Staunton, Va

Gypsy Hill Park has been an important part of Staunton’s history since the 19th century. The area was initially the source of Staunton’s water supply via underground springs distributed from the Pump House.  Established as a city park in 1889, the grounds were expanded to include a fairgrounds, a horse race track, and a zoo. The park entrance is adorned with ornamental Victorian era gates and piers designed in the 1890s by the well-known local architect T.J. Collins. This gateway is flanked by the historic Pump House and the Garden Center. Today the park consists of 214 acres and is the most used public facility in the City of Staunton with nearly 100,000 visitors annually.

In 2018, interested citizens formed the Gypsy Hill Park Gateway Restoration Committee to create and implement a plan and raise funds for upgrading various elements at the park entrance. Working with the City Department of Parks and Recreation, these improvements included the installation of a major new gateway sign, restoration of the existing gates and brick piers designed by local architect, T. J. Collins, reconstruction of the wood shingled, peaked roofs of three historic spring boxes, installation of historically-styled street lights, repairs and repainting of the Garden Center, and installation of interpretive signs about park.

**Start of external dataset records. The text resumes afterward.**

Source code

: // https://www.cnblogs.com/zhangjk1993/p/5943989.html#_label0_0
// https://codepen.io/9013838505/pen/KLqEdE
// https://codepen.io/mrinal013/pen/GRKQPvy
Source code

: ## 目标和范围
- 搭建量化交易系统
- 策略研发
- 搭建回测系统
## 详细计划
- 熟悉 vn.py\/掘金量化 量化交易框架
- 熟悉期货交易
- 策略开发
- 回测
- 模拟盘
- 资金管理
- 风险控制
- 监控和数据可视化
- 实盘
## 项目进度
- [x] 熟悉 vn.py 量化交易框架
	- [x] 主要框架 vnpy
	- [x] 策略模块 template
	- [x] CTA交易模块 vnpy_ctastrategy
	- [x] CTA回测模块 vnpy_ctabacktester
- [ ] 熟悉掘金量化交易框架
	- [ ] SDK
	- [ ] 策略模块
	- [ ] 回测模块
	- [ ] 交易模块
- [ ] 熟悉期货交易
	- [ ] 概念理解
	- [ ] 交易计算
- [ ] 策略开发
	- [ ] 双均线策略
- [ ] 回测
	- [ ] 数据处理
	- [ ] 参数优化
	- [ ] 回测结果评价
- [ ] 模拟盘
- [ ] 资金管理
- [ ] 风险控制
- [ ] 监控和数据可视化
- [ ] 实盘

Frazier Associates provided computer renderings for conceptual planning for the entire project, as well as detailed drawings for the new gateway sign, design of the interpretive signs. The new arched metal gateway was designed to provide better recognition of the park entrance with its name and founding date of 1889. It complements the historic character of the Victorian iron gates, lamp, and brick piers. The interpretive signs illustrate the rich history of the park from its beginnings as the city’s water supply and its late 19th century carriage path, bandstand, duck pond, and horse races, to its 20th century amenities, sports facilities, and community concerts featuring famed country music stars to local jazz musicians. The signs, installed in a new landscaped plaza behind the Pump House, provide a new attraction and educational feature in the park.